%**************************************************************
%* mex interface to Andy Liaw et al.'s C code (used in R package randomForest)
%* Added by Abhishek Jaiantilal ( abhishek.jaiantilal@colorado.edu )
%* License: GPLv2
%* Version: 0.02
%
% Calls Classification Random Forest
% A wrapper matlab file that calls the mex file
% This does training given the data and labels
% Documentation copied from R-packages pdf
% http://cran.r-project.org/web/packages/randomForest/randomForest.pdf
% Tutorial on getting this working in tutorial_ClassRF.m
%**************************************************************
% function model = classRF_train(X,Y,ntree,mtry, extra_options)
%
% ___Options
% requires 2 arguments and the rest 3 are optional
% X: data matrix
% Y: target values
% ntree (optional): number of trees (default is 500). also if set to 0
% will default to 500
% mtry (default is floor(sqrt(size(X,2))) D=number of features in X). also if set to 0
% will default to 500
%
%
% Note: TRUE = 1 and FALSE = 0 below
% extra_options represent a structure containing various misc. options to
% control the RF
% extra_options.replace = 0 or 1 (default is 1) sampling with or without
% replacement
% extra_options.classwt = priors of classes. Here the function first gets
% the labels in ascending order and assumes the
% priors are given in the same order. So if the class
% labels are [-1 1 2] and classwt is [0.1 2 3] then
% there is a 1-1 correspondence. (ascending order of
% class labels). Once this is set the freq of labels in
% train data also affects.
% extra_options.cutoff (Classification only) = A vector of length equal to number of classes. The ?winning?

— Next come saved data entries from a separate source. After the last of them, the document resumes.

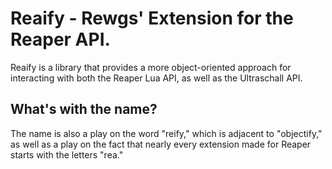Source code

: # Reaify - Rewgs' Extension for the Reaper API. 

Reaify is a library that provides a more object-oriented approach for interacting with both the Reaper Lua API, as well as the Ultraschall API.

## What's with the name?

The name is also a play on the word "reify," which is adjacent to "objectify," as well as a play on the fact that nearly every extension made for Reaper starts with the letters "rea."
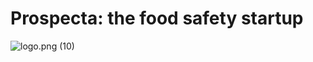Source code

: # Prospecta: the food safety startup

![logo.png (10)](https://github.com/juancolonna/prospecta/blob/main/logo.png)
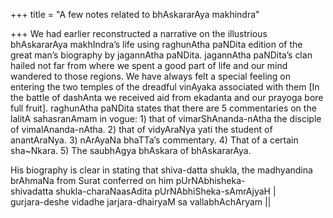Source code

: +++
title = "A few notes related to bhAskararAya makhindra"

+++
We had earlier reconstructed a narrative on the illustrious bhAskararAya
makhIndra’s life using raghunAtha paNDita edition of the great man’s
biography by jagannAtha paNDita. jagannAtha paNDita’s clan hailed not
far from where we spent a good part of life and our mind wandered to
those regions. We have always felt a special feeling on entering the two
temples of the dreadful vinAyaka associated with them \[In the battle of
dashAnta we received aid from ekadanta and our prayoga bore full
fruit\]. raghunAtha paNDita states that there are 5 commentaries on the
lalitA sahasranAmam in vogue: 1) that of vimarShAnanda-nAtha the
disciple of vimalAnanda-nAtha. 2) that of vidyAraNya yati the student of
anantAraNya. 3) nArAyaNa bhaTTa’s commentary. 4) That of a certain
sha\~Nkara. 5) The saubhAgya bhAskara of bhAskararAya.

His biography is clear in stating that shiva-datta shukla, the
madhyandina brAhmaNa from Surat conferred on him pUrNAbhisheka-  
shivadatta shukla-charaNaasAdita pUrNAbhiSheka-sAmrAjyaH |  
gurjara-deshe vidadhe jarjara-dhairyaM sa vallabhAchAryam ||

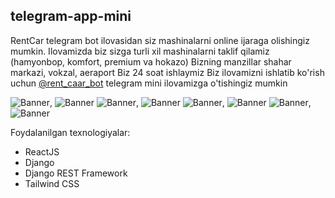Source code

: ## telegram-app-mini

RentCar telegram bot ilovasidan siz mashinalarni online ijaraga olishingiz mumkin.
Ilovamizda biz sizga turli xil mashinalarni taklif qilamiz (hamyonbop, komfort, premium va hokazo)
Bizning manzillar shahar markazi, vokzal, aeraport
Biz 24 soat ishlaymiz
Biz ilovamizni ishlatib ko'rish uchun [@rent_caar_bot](https://t.me/rent_caar_bot) telegram mini ilovamizga o'tishingiz mumkin


![Banner](./assets/ilova1.jpg), ![Banner](./assets/ilova2.jpg)
![Banner](./assets/ilova3.jpg), ![Banner](./assets/ilova4.jpg)
![Banner](./assets/ilova5.jpg), ![Banner](./assets/ilova6.jpg)
![Banner](./assets/ilova7.jpg), ![Banner](./assets/ilova8.jpg)



Foydalanilgan texnologiyalar:
- ReactJS
- Django
- Django REST Framework
- Tailwind CSS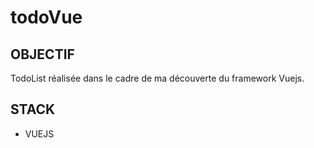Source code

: # todoVue

## OBJECTIF
TodoList réalisée dans le cadre de ma découverte du framework Vuejs.

## STACK
- VUEJS
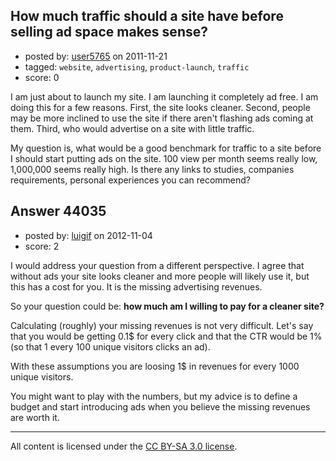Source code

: ## How much traffic should a site have before selling ad space makes sense?

- posted by: [user5765](https://stackexchange.com/users/-1/5765-user5765) on 2011-11-21
- tagged: `website`, `advertising`, `product-launch`, `traffic`
- score: 0

I am just about to launch my site. I am launching it completely ad free. I am doing this for a few reasons. First, the site looks cleaner. Second, people may be more inclined to use the site if there aren't flashing ads coming at them. Third, who would advertise on a site with little traffic.

My question is, what would be a good benchmark for traffic to a site before I should start putting ads on the site. 100 view per month seems really low, 1,000,000 seems really high. Is there any links to studies, companies requirements, personal experiences you can recommend?


## Answer 44035

- posted by: [luigif](https://stackexchange.com/users/-1/21458-luigif) on 2012-11-04
- score: 2

I would address your question from a different perspective. I agree that without ads your site looks cleaner and more people will likely use it, but this has a cost for you. It is the missing advertising revenues.

So your question could be: **how much am I willing to pay for a cleaner site?**

Calculating (roughly) your missing revenues is not very difficult. Let's say that you would be getting 0.1$ for every click and that the CTR would be 1% (so that 1 every 100 unique visitors clicks an ad).

With these assumptions you are loosing 1$ in revenues for every 1000 unique visitors.

You might want to play with the numbers, but my advice is to define a budget and start introducing ads when you believe the missing revenues are worth it.



---

All content is licensed under the [CC BY-SA 3.0 license](https://creativecommons.org/licenses/by-sa/3.0/).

% class for an observation is the one with the maximum ratio of proportion
% of votes to cutoff. Default is 1/k where k is the number of classes (i.e., majority
% vote wins).
% extra_options.strata = (not yet stable in code) variable that is used for stratified
% sampling. I don't yet know how this works. Disabled
% by default
% extra_options.sampsize = Size(s) of sample to draw. For classification,
% if sampsize is a vector of the length the number of strata, then sampling is stratified by strata,
% and the elements of sampsize indicate the numbers to be
% drawn from the strata.
% extra_options.nodesize = Minimum size of terminal nodes. Setting this number larger causes smaller trees
% to be grown (and thus take less time). Note that the default values are different
% for classification (1) and regression (5).
% extra_options.importance = Should importance of predictors be assessed?
% extra_options.localImp = Should casewise importance measure be computed? (Setting this to TRUE will
% override importance.)
% extra_options.proximity = Should proximity measure among the rows be calculated?
% extra_options.oob_prox = Should proximity be calculated only on 'out-of-bag' data?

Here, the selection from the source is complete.